Albertine Agnes of Nassau (April 9, 1634 – May 26, 1696), was the regent of Friesland, Groningen and Drenthe during the minority of her son Henry Casimir II, Count of Nassau-Dietz, between 1664 and 1679.  She was the sixth child and fifth daughter of stadtholder Frederick Henry, Prince of Orange and Amalia of Solms-Braunfels.

Life
Albertine Agnes was born in The Hague and was the sixth of nine children born to her parents. Some of her siblings died in childhood. Albertine and four other siblings lived to adulthood. Her surviving siblings were: William II, Prince of Orange, Luise Henriette of Nassau, Henriette Catherine of Nassau and Mary of Nassau. 

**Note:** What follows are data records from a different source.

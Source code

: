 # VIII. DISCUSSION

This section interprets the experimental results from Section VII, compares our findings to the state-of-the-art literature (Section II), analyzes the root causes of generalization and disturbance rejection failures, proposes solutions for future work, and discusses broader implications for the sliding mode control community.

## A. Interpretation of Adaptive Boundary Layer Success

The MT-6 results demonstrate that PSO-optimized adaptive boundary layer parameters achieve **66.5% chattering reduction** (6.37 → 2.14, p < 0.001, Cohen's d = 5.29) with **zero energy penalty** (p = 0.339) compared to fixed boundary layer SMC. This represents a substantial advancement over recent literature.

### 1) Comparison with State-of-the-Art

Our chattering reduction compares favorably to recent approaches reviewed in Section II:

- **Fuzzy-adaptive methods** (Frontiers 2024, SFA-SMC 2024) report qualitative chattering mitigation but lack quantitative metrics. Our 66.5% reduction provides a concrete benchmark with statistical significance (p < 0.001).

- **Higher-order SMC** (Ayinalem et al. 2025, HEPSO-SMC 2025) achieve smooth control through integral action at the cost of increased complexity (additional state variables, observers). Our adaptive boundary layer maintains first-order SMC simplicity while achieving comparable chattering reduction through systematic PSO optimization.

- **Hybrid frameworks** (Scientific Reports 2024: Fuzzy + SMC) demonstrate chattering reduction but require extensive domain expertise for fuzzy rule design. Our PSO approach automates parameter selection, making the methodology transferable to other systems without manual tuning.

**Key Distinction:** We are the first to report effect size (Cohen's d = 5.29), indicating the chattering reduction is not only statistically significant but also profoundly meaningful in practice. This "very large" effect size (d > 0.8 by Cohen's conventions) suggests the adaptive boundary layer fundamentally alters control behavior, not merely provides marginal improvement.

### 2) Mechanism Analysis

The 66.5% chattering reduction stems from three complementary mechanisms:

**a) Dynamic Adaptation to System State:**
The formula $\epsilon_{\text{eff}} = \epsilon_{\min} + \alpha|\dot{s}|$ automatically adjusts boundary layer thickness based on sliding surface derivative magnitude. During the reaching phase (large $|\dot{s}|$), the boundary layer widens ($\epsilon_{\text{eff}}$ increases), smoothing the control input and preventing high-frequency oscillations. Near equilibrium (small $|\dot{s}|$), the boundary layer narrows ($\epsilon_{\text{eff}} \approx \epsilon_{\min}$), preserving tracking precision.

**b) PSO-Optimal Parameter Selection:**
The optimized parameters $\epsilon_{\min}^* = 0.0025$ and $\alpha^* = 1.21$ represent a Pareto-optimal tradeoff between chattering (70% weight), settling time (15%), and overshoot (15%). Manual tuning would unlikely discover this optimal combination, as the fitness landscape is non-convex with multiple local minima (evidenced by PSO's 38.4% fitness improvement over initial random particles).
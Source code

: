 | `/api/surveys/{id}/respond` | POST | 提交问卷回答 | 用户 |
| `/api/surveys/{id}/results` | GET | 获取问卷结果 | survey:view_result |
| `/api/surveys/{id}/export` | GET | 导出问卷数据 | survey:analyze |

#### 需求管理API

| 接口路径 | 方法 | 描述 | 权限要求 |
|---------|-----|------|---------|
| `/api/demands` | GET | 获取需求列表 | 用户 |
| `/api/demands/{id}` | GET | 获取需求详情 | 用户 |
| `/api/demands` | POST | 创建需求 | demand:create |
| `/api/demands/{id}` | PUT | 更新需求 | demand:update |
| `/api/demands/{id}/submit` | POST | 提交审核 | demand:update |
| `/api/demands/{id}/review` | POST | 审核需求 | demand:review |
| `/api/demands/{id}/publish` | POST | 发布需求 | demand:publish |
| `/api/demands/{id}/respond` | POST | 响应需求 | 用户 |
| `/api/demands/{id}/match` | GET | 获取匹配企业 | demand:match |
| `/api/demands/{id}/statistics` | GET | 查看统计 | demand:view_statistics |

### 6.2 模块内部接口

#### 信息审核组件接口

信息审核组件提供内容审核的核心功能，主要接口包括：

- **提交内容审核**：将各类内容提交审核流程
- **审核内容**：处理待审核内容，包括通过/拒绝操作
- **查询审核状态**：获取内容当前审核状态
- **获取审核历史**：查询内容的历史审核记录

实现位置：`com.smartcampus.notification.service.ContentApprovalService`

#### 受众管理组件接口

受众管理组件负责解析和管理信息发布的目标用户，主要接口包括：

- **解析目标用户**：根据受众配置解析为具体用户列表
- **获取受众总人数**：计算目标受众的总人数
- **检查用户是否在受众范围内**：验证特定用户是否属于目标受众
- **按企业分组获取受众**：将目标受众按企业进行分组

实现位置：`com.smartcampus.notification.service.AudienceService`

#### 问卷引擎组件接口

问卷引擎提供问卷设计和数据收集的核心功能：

In 1652 she married her second-cousin, William Frederick, Prince of Nassau-Dietz.

Regency 

After the death of her husband in 1664, she became regent for her son in Friesland, Groningen and Drenthe. In 1665, both England and the bishopric of Münster declared war on the Netherlands. Because most of the money for defence had been used for the fleet, the army had been neglected. When Groningen was under siege, Albertine Agnes hastened to the city to give moral support. Pressure by King Louis XIV of France, then an ally, forced the forces of her enemies retreated, but six years later the Netherlands were attacked from the south, by the French under Louis XIV and from the north by the bishop of Münster and archbishop of Cologne. She organised defence and kept morale high.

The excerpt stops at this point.